Binary Size Woes
I wrote this post last week for privately sharing with some people that asked for it. Coincidentally, McLaren wrote a thread that blew up a few days later. It was surprising to me—I had no idea this was that interesting to people! So, I’m polishing up what I had already written and am sharing it, more or less unchanged, below. Not too much is news after what was already disclosed on Twitter, but a few details are fleshed out. Maybe it’s interesting to some people.
Uber rewrote its iOS Rider app in Swift in 2016. We were early adopters of Swift, so we encountered a few surprises along the way.
About a year after the rewrite was released to users, in March 2017, a couple of engineers (robbert & mclaren) simultaneously & coincidentally realized that our app’s download size was growing much faster than our previous Objective-C app had grown. Robbert did some projections with historical size data he pulled using fastlane and calculated that we would surpass Apple’s then 100 MB over-the-air (OTA) download limit in three months. Crossing this threshold would mean that users would be required to connect to WiFi to download the app. We didn’t know how exactly this would impact business metrics, but we hypothesized that it would depress growth.
Internally, this hypothesis was controversial. Colleagues who had worked at other companies with Very Large Apps said that they had seen no business impact to crossing the threshold — results that we were not sure generalized to our app (these companies had a better-known mobile web version of their app than we did). In addition, if we concluded that crossing the threshold had significant business impact, we would have to limit new code additions until we found a more sustainable solution to code growth. Naturally, product teams who depended on adding new functionality to the app to achieve their goals did not like the idea of being limited in what they could add.
In order for this to get the attention it needed, we needed to quantify the business impact of crossing the OTA download limit. If it was high, then we would:
- build tooling to give insights into binary size (e.g., across releases, commits, etc.);
- investigate solutions to reducing the binary size, short-term and long-term; and
- Recommend a process for managing releases close to or over the OTA limit.
At the time, no team “owned” binary size, so this quantification exercise fell on a couple of us. It wasn’t straightforward. Looking at historical data, when we blew past the iOS 8 OTA limit, we couldn’t definitely say anything about the business impact. And if we intentionally bloated the app for one release, we would not have a real control group. Comparing growth metrics across releases was unreliable, due to seasonality, other experiments affecting the comparison, variable marketing spend, etc.

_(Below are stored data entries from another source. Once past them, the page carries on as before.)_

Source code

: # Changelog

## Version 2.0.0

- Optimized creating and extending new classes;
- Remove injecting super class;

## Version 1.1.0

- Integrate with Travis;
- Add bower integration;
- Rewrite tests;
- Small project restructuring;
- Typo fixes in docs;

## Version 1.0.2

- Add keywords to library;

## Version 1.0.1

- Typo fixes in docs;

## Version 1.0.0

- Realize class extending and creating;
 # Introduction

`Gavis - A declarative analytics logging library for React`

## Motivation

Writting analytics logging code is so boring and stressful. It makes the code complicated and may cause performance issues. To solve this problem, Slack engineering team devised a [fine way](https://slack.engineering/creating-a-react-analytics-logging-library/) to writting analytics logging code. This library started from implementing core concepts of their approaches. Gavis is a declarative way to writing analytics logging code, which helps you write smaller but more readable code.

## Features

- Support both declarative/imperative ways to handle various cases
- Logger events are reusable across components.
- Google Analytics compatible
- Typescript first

I proposed we take advantage of app thinning. A universal build, containing the executable architectures and resources for all devices, is uploaded to the App Store. Users download thinned variants, which contain a subset of the universal build’s executable architecture and resources — only those that are needed for the target device and operating system.
Our data scientist designed a switchback experiment, where we alternated bloating the download size of one group of devices (non-plus device), then the other (plus devices). By manipulating the download size in a controlled way, we were able to observe variation in download size independently of time effects or device-user characteristics. The plus and non-plus devices basically served as control groups of one another.
The release schedule looked something like this:
We analyzed the collected data and found an enormous drop in installs, with a disproportionally large effect on first trips (presumably people who download over cellular have higher intent to ride). Without going into specifics, the numbers were an order of magnitude larger than anybody had expected and triggered the immediate formation of a task force to fix it.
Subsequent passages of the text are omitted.